Fusing the feature F1 and the feature F2 and inputting the fused feature F2 and the feature F3 into the region generation module, and repeating the steps until the feature F is input _N And feature F _N-1 Fusing and inputting into a region generation module, feature F _N The individual inputs are also input into the region generation module;

it can be understood that, as shown in fig. 2, in the present application, a Feature extraction Pyramid (FPN) is used to fuse the upsampled high semantic features with the shallow positioning detail features, and the specific process is as follows: recording an obtained feature graph of an image to be detected as a feature F1, performing up-sampling on the feature F1 to obtain a feature F2, performing up-sampling on the feature F2 to obtain a feature F3, performing up-sampling on the feature F3 to obtain a feature F4, repeating the up-sampling process until the preset up-sampling times are met, and obtaining the feature F _N The feature F1 and the feature F2 are fused and input to a region generation module (RPN), and the feature F3 and the feature F2 are fused and input to a region generation module (RPN) until the feature F is fused and input to the region generation module (RPN) _N And characteristic F _N-1 The fusion is performed and input to the region generation module (RPN), it is worth mentioning that the last layer of features F _N There are no corresponding upsampling features, which are input separately into the region generation block (RPN).

Preferably, ,

inputting the feature map into an area generation module, wherein the area generation module performs screening on an anchor frame of the feature map to obtain a suggestion frame, and the method comprises the following steps:

the region generation module acquires the prediction score and the prediction deviant of the defect in each anchor frame of the feature map on the feature map through 1 x 1 convolution, screens out anchor frames with a preset number of thresholds according to the prediction score and the prediction deviant, and takes the screened anchor frames as suggestion frames;

selecting a positive sample from the suggestion frame with the intersection ratio of more than 0.5 to the defect image, and selecting a negative sample from the suggestion frame with the intersection ratio of less than 0.3 to the defect image;

selecting a preset number of suggestion boxes from high to low according to the proportion of the positive samples to the negative samples being 1;

taking the selected suggestion frame as a second feature map, taking the second feature map as a classification feature of the feature map, extracting a boundary coordinate of the second feature map as a regression feature of the feature map;

it can be understood that each pixel point in the feature map corresponds to a certain number (generally 9) of anchor frames (Anchors), and corresponds to that the original image can basically cover all objects that may appear; then obtaining whether each Anchor contains a prediction score and a prediction deviant of the object to be detected or not on the characteristic diagram by utilizing 1 × 1 convolution, screening out a specified number (2000 during training and 256 during testing) of Anchors according to the prediction score and the prediction deviant, and preliminarily adjusting a better position to obtain a suggestion box (Proposal); during training, since the amount of the propofol is too large, the propofol needs to be evaluated according to an Intersection over Union (IoU), wherein an IoU greater than 0.5 is evaluated as a positive sample, an IoU less than 0.3 is evaluated as a negative sample, and the ratio of the iopus to the IoU is calculated according to a formula 1:3, screening 256 Proposals with higher IoU values as a second feature map by using the positive and negative samples, directly using the second feature map as a classification feature, extracting boundary coordinates from the second feature map, using the boundary coordinates as a regression feature, wherein the Proposal is directly used as the RoI without the step in the test; finally, features of the RoI are pooled to fixed dimensions by Pooling of the area to be treated (RoI Pooling).

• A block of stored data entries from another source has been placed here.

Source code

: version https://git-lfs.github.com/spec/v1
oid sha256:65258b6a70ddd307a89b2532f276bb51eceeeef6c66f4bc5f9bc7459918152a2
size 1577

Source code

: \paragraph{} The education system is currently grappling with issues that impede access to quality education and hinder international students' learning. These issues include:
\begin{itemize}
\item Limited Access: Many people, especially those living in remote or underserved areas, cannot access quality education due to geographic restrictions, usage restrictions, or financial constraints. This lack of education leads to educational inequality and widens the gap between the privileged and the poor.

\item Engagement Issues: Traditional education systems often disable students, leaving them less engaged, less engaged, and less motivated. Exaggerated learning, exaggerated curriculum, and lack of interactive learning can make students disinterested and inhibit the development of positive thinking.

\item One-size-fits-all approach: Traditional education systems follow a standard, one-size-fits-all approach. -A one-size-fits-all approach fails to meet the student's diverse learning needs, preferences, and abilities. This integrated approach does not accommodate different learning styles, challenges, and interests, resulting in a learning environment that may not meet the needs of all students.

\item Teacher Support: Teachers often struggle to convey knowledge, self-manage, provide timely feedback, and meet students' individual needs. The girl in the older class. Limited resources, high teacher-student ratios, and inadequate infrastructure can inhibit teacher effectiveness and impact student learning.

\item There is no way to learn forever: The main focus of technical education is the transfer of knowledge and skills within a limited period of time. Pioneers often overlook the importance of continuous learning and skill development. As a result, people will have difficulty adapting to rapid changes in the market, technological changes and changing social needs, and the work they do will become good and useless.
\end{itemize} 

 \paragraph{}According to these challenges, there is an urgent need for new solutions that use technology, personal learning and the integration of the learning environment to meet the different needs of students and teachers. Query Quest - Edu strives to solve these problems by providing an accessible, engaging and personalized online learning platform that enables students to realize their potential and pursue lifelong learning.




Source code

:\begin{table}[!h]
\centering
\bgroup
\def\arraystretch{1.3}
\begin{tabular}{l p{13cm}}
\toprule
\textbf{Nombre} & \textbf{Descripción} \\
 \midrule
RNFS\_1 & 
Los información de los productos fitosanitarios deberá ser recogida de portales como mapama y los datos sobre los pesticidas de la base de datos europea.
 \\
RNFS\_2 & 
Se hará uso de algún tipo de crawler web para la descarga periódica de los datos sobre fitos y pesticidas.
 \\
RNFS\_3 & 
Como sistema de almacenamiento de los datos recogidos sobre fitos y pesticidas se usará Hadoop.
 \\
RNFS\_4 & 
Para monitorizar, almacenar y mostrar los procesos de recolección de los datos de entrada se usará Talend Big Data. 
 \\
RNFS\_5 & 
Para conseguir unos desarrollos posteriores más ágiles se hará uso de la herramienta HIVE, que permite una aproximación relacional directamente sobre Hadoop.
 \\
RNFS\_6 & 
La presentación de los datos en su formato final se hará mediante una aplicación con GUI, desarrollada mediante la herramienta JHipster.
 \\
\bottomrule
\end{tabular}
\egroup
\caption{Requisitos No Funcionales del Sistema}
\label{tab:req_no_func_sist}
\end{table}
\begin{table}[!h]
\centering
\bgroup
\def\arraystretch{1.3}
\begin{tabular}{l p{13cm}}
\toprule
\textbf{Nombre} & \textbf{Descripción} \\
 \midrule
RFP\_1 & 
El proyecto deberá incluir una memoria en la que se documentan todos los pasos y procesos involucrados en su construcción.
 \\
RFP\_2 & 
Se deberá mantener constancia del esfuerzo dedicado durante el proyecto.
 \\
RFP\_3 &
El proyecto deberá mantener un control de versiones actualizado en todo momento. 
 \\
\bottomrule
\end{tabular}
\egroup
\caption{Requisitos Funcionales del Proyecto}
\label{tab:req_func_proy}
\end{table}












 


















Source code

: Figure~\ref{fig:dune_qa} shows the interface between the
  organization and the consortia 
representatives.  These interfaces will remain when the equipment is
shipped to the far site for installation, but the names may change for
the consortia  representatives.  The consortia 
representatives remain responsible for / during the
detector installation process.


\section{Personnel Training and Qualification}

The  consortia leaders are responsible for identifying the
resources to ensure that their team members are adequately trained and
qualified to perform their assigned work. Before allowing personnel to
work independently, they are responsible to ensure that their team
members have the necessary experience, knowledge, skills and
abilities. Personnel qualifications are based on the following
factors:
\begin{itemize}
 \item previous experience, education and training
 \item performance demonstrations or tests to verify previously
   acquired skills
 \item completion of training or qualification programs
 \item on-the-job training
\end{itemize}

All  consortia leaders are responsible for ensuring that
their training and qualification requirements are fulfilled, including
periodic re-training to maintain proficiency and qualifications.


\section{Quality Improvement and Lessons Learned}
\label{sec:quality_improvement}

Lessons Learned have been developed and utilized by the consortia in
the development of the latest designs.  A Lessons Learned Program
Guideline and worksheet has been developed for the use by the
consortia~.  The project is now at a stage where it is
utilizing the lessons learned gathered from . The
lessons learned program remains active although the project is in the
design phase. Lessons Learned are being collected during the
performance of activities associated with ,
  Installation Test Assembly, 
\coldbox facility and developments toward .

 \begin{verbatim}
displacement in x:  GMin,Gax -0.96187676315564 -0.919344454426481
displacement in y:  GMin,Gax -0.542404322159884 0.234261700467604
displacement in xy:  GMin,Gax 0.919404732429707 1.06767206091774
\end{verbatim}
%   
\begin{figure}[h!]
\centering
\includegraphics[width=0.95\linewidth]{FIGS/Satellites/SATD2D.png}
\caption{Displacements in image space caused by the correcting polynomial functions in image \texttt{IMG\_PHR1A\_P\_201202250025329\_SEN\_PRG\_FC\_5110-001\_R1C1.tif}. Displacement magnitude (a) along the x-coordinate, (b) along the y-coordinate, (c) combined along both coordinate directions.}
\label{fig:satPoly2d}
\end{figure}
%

Preferably, the first and second electrodes are formed of a metal,

the step of respectively extracting the classification features and the regression features through the attention stacking module comprises the following steps:

taking the classification reconstruction characteristics or the regression reconstruction characteristics as the input of the next attention module, and repeating the steps until the last attention module outputs the classification reconstruction characteristics or the regression reconstruction characteristics;

it is to be understood that the attention-stacking module is a stack of N attention modules, and the architecture of a single attention module is shown in FIG. 3, and the classification or regression features, collectively referred to herein as the Rol feature, are generally referred to as the RoI feature

Wherein X represents the RoI feature, s is the RoI feature number in one picture, c is the RoI channel number, h and w are the RoI height and width respectively, and the above formula can be reshaped into

Two external storage units, key value storage units, are defined in each attention module

And a numerical value storage unit

First calculate the RoI and

the calculation formula of the attention matrix A between the two is as follows:

in the formula,

for double normalization, the rows and columns of the matrix are normalized: the rows of matrix A are normalized using the softmax function, using the L1 norm

Standardizing the columns of the matrix A, and then calculating an attribute matrix A and

the original RoI characteristics are added to the product of (a) to (b) to reconstruct the characteristics, which are expressed as follows:

wherein,

namely, the reconstruction characteristics can be obtained by stacking a plurality of attention modules, so that the RoI characteristics can be more fully extracted, and the model expression is better;

in the above, the softmax function is used in the classification process to realize multi-classification, and briefly, it maps some output neurons to real numbers between (0-1), and the normalization ensures that the sum is 1, so that the sum of the probabilities of the multi-classification is also exactly 1, L1 norm regularization is an important means in machine learning, and in the learning process of the support vector machine, it is actually a process of solving the optimum for the cost function, so that L1 norm regularization makes the result obtained by learning satisfy sparseness by adding L1 norm to the cost function, thereby facilitating people to extract features.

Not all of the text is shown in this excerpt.